Spotted by a helicopter: A Nevada Air Guard helicopter on a routine cross state training mission, spotted the large marijuana grow that law enforcement officials and deputies raided and destroyed last week in Lincoln County.
Sheriff Kerry Lee gave new information on how the discovery was made and said the helicopter was “on a routine training exercise, not looking for anything, but did have a trained spotter on board, who happened to look out the windows as they flew overhead and said he thought he saw an area on the ground that looked like marijuana plants growing.”
Lee said aerial photographs were taken and the evidence was turned over to the Bureau of Land Management, who in turn contacted the Lincoln County Sheriff’s Department and the Eastern Nevada Drug Enforcement Task Force, and plans were made.
Some 6,000 plants were taken in the raid last week. Lee said they were being cultivated in an area southwest of Caliente, located in extremely steep, rugged mountain terrain. “There were seven separate gardens, covering an area about the size of two football fields. Not the entire area, but in little patches here and here, mixed in so the plants could be camouflaged with the natural vegetation.” He said it was getting close to harvest time.
“We have believed that even though we have eradicated several grows in the past few years, more were out there, we just didn’t know where they were at.

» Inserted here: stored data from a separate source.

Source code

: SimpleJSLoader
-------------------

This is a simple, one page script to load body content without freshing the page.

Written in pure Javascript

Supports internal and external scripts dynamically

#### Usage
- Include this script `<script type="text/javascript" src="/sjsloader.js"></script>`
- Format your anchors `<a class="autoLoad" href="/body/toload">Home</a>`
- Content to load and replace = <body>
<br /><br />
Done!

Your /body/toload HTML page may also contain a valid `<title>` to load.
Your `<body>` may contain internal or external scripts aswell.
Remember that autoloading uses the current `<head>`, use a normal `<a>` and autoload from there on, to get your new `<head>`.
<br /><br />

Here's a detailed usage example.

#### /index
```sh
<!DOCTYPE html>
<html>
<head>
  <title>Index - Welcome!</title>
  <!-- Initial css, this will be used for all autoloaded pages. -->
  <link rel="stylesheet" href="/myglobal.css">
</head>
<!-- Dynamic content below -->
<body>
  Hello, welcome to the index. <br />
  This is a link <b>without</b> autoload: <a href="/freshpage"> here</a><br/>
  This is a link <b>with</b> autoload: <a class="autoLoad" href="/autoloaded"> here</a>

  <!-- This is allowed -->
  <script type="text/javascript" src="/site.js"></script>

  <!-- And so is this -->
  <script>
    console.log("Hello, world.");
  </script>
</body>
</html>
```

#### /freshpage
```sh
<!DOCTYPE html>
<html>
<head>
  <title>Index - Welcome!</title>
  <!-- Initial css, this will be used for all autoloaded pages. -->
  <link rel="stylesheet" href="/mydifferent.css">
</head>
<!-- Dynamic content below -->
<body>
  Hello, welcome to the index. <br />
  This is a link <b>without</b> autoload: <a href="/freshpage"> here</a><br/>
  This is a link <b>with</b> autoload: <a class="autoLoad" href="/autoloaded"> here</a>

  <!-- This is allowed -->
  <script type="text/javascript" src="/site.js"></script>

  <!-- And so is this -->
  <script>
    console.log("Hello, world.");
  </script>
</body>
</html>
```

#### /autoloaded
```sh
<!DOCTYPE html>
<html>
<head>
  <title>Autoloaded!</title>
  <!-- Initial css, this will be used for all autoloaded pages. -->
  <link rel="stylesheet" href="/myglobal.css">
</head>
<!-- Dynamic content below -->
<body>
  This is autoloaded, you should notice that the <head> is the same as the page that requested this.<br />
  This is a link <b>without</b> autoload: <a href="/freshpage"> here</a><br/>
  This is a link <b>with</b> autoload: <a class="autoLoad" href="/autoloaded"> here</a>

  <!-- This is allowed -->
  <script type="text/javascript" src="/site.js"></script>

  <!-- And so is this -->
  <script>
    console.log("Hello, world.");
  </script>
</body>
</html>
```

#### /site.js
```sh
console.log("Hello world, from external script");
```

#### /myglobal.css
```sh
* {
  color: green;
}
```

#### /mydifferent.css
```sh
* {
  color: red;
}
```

Lincoln County is remote, and there’s water, and it’s too lucrative of a business not to be here.”
But the terrain he said, was unforgiving, rocky and very thick with trees and brush. “It didn’t surprise me a bit that we were unable to catch anyone.”
Law enforcement had about 50 officers make the raid, but because of the location and the terrain, Lee said “it was the most difficult marijuana grow myself and some of the other officers from other agencies with us had ever seen.” He noted one officer commented he had worked in Nevada and Idaho as a rancher for many years and did not know mountainous country like that existed in Nevada, let alone Lincoln County.
Lee said there was more than one camp area, several kitchen areas, two or three tent areas, outlook areas, marijuana drying areas. “It was pretty sophisticated. They had put a lot of work into it.” He estimated the grow had been there, undetected for at least two years, if not more.
Evidence recovered from the camp, including a few firearms, was taken to Las Vegas to be analyzed, “and I suppose in the coming days and weeks, we’ll prob-ably hear a little more about that stuff,” Lee said.